● THE PROBLEM: Write out the entries exactly, pictures excluded.

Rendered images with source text

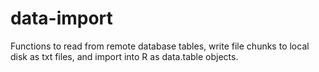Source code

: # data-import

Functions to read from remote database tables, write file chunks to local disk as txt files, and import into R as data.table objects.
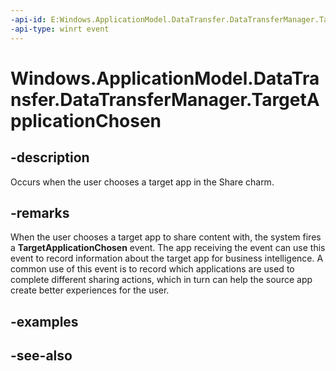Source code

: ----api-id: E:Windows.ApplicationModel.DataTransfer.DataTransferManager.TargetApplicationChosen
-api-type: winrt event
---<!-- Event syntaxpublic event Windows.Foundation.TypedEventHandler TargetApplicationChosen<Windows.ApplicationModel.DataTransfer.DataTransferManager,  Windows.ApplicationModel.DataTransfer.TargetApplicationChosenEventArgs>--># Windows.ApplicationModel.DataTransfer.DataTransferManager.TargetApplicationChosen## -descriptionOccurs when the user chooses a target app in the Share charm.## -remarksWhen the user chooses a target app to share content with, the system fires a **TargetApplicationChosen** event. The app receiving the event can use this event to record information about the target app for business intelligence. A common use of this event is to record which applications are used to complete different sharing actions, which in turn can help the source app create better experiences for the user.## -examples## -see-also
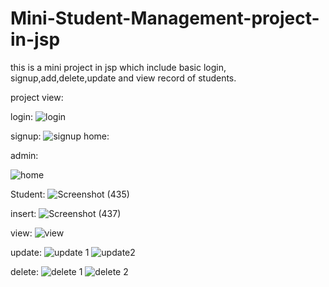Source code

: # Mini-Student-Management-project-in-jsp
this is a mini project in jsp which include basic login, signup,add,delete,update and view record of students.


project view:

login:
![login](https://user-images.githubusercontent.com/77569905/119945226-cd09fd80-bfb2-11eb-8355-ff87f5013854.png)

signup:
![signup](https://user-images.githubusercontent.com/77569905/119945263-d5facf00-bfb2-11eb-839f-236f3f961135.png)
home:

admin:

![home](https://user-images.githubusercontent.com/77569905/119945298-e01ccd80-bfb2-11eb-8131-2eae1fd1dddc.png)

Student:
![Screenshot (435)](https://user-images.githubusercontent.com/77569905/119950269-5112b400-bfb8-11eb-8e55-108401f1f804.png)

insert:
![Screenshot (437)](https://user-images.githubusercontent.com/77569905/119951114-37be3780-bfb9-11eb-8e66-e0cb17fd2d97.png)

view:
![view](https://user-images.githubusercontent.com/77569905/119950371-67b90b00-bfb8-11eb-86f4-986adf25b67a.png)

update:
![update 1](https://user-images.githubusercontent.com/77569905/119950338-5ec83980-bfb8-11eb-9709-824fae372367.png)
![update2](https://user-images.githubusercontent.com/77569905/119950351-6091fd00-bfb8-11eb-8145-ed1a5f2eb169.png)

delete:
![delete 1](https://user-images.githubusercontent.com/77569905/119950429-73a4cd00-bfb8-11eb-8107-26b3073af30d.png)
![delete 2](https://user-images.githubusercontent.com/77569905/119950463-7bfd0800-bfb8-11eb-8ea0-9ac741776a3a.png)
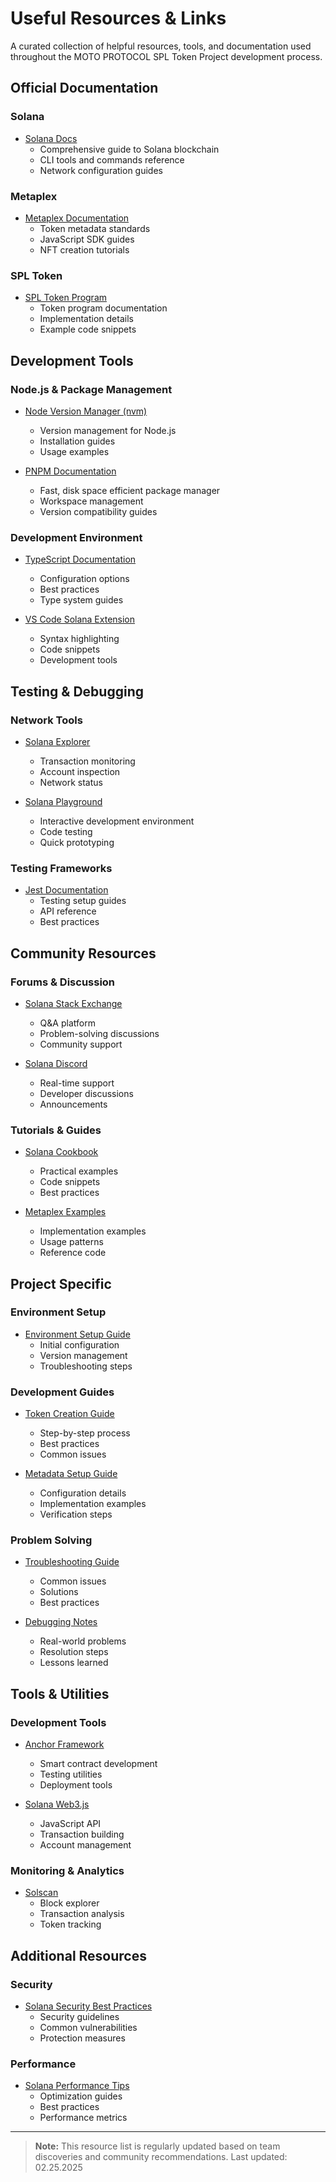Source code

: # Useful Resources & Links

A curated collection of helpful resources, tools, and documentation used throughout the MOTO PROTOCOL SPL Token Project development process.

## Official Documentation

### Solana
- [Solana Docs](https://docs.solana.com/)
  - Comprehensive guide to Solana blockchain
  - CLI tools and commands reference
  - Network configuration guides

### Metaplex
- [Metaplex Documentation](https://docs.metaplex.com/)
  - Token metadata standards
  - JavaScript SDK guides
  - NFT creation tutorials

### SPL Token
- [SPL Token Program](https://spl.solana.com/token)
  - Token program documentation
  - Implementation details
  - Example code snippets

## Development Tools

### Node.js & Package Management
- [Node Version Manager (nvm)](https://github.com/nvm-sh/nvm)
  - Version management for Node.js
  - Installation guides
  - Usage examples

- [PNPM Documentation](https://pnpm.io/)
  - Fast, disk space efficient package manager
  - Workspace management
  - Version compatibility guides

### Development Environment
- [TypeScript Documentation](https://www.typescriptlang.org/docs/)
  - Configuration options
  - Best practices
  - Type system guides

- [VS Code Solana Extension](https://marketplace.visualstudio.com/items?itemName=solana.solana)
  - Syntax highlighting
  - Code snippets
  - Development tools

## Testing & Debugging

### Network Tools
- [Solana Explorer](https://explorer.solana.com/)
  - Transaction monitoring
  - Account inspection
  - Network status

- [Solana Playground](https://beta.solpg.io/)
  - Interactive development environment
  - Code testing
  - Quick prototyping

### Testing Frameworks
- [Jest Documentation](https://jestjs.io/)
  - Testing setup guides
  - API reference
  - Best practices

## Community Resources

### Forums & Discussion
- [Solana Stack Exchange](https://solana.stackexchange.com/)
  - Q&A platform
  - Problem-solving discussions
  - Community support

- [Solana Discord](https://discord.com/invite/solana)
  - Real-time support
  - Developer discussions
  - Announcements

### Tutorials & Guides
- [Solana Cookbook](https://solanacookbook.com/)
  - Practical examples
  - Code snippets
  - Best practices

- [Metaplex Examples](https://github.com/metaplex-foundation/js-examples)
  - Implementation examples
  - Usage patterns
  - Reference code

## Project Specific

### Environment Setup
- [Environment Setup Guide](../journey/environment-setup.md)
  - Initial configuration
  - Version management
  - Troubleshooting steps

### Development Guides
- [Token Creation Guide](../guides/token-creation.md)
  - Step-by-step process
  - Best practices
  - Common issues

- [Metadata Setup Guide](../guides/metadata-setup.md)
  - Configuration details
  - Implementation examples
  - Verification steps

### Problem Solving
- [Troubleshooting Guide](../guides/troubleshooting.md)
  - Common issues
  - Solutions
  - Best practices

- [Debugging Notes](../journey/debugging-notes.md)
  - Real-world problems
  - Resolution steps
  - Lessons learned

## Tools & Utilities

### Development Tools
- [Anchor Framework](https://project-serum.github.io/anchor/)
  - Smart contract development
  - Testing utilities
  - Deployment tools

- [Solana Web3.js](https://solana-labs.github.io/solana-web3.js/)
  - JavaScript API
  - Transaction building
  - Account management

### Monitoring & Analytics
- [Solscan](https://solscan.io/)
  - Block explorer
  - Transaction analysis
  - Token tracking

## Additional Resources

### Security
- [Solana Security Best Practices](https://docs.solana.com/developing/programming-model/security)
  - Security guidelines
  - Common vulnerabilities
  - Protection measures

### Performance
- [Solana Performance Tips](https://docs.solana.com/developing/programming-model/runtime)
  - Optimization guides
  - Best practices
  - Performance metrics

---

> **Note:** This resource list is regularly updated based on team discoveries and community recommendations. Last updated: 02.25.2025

● TASK RESULT:
Source code

: # data-import

Functions to read from remote database tables, write file chunks to local disk as txt files, and import into R as data.table objects.
Source code

: ----api-id: E:Windows.ApplicationModel.DataTransfer.DataTransferManager.TargetApplicationChosen
-api-type: winrt event
---<!-- Event syntaxpublic event Windows.Foundation.TypedEventHandler TargetApplicationChosen<Windows.ApplicationModel.DataTransfer.DataTransferManager,  Windows.ApplicationModel.DataTransfer.TargetApplicationChosenEventArgs>--># Windows.ApplicationModel.DataTransfer.DataTransferManager.TargetApplicationChosen## -descriptionOccurs when the user chooses a target app in the Share charm.## -remarksWhen the user chooses a target app to share content with, the system fires a **TargetApplicationChosen** event. The app receiving the event can use this event to record information about the target app for business intelligence. A common use of this event is to record which applications are used to complete different sharing actions, which in turn can help the source app create better experiences for the user.## -examples## -see-also
Source code

: # Mini-Student-Management-project-in-jsp
this is a mini project in jsp which include basic login, signup,add,delete,update and view record of students.


project view:

login:
![login](https://user-images.githubusercontent.com/77569905/119945226-cd09fd80-bfb2-11eb-8355-ff87f5013854.png)

signup:
![signup](https://user-images.githubusercontent.com/77569905/119945263-d5facf00-bfb2-11eb-839f-236f3f961135.png)
home:

admin:

![home](https://user-images.githubusercontent.com/77569905/119945298-e01ccd80-bfb2-11eb-8131-2eae1fd1dddc.png)

Student:
![Screenshot (435)](https://user-images.githubusercontent.com/77569905/119950269-5112b400-bfb8-11eb-8e55-108401f1f804.png)

insert:
![Screenshot (437)](https://user-images.githubusercontent.com/77569905/119951114-37be3780-bfb9-11eb-8e66-e0cb17fd2d97.png)

view:
![view](https://user-images.githubusercontent.com/77569905/119950371-67b90b00-bfb8-11eb-86f4-986adf25b67a.png)

update:
![update 1](https://user-images.githubusercontent.com/77569905/119950338-5ec83980-bfb8-11eb-9709-824fae372367.png)
![update2](https://user-images.githubusercontent.com/77569905/119950351-6091fd00-bfb8-11eb-8145-ed1a5f2eb169.png)

delete:
![delete 1](https://user-images.githubusercontent.com/77569905/119950429-73a4cd00-bfb8-11eb-8107-26b3073af30d.png)
![delete 2](https://user-images.githubusercontent.com/77569905/119950463-7bfd0800-bfb8-11eb-8ea0-9ac741776a3a.png)
Source code

: # Useful Resources & Links

A curated collection of helpful resources, tools, and documentation used throughout the MOTO PROTOCOL SPL Token Project development process.

## Official Documentation

### Solana
- [Solana Docs](https://docs.solana.com/)
  - Comprehensive guide to Solana blockchain
  - CLI tools and commands reference
  - Network configuration guides

### Metaplex
- [Metaplex Documentation](https://docs.metaplex.com/)
  - Token metadata standards
  - JavaScript SDK guides
  - NFT creation tutorials

### SPL Token
- [SPL Token Program](https://spl.solana.com/token)
  - Token program documentation
  - Implementation details
  - Example code snippets

## Development Tools

### Node.js & Package Management
- [Node Version Manager (nvm)](https://github.com/nvm-sh/nvm)
  - Version management for Node.js
  - Installation guides
  - Usage examples

- [PNPM Documentation](https://pnpm.io/)
  - Fast, disk space efficient package manager
  - Workspace management
  - Version compatibility guides

### Development Environment
- [TypeScript Documentation](https://www.typescriptlang.org/docs/)
  - Configuration options
  - Best practices
  - Type system guides

- [VS Code Solana Extension](https://marketplace.visualstudio.com/items?itemName=solana.solana)
  - Syntax highlighting
  - Code snippets
  - Development tools

## Testing & Debugging

### Network Tools
- [Solana Explorer](https://explorer.solana.com/)
  - Transaction monitoring
  - Account inspection
  - Network status

- [Solana Playground](https://beta.solpg.io/)
  - Interactive development environment
  - Code testing
  - Quick prototyping

### Testing Frameworks
- [Jest Documentation](https://jestjs.io/)
  - Testing setup guides
  - API reference
  - Best practices

## Community Resources

### Forums & Discussion
- [Solana Stack Exchange](https://solana.stackexchange.com/)
  - Q&A platform
  - Problem-solving discussions
  - Community support

- [Solana Discord](https://discord.com/invite/solana)
  - Real-time support
  - Developer discussions
  - Announcements

### Tutorials & Guides
- [Solana Cookbook](https://solanacookbook.com/)
  - Practical examples
  - Code snippets
  - Best practices

- [Metaplex Examples](https://github.com/metaplex-foundation/js-examples)
  - Implementation examples
  - Usage patterns
  - Reference code

## Project Specific

### Environment Setup
- [Environment Setup Guide](../journey/environment-setup.md)
  - Initial configuration
  - Version management
  - Troubleshooting steps

### Development Guides
- [Token Creation Guide](../guides/token-creation.md)
  - Step-by-step process
  - Best practices
  - Common issues

- [Metadata Setup Guide](../guides/metadata-setup.md)
  - Configuration details
  - Implementation examples
  - Verification steps

### Problem Solving
- [Troubleshooting Guide](../guides/troubleshooting.md)
  - Common issues
  - Solutions
  - Best practices

- [Debugging Notes](../journey/debugging-notes.md)
  - Real-world problems
  - Resolution steps
  - Lessons learned

## Tools & Utilities

### Development Tools
- [Anchor Framework](https://project-serum.github.io/anchor/)
  - Smart contract development
  - Testing utilities
  - Deployment tools

- [Solana Web3.js](https://solana-labs.github.io/solana-web3.js/)
  - JavaScript API
  - Transaction building
  - Account management

### Monitoring & Analytics
- [Solscan](https://solscan.io/)
  - Block explorer
  - Transaction analysis
  - Token tracking

## Additional Resources

### Security
- [Solana Security Best Practices](https://docs.solana.com/developing/programming-model/security)
  - Security guidelines
  - Common vulnerabilities
  - Protection measures

### Performance
- [Solana Performance Tips](https://docs.solana.com/developing/programming-model/runtime)
  - Optimization guides
  - Best practices
  - Performance metrics

---

> **Note:** This resource list is regularly updated based on team discoveries and community recommendations. Last updated: 02.25.2025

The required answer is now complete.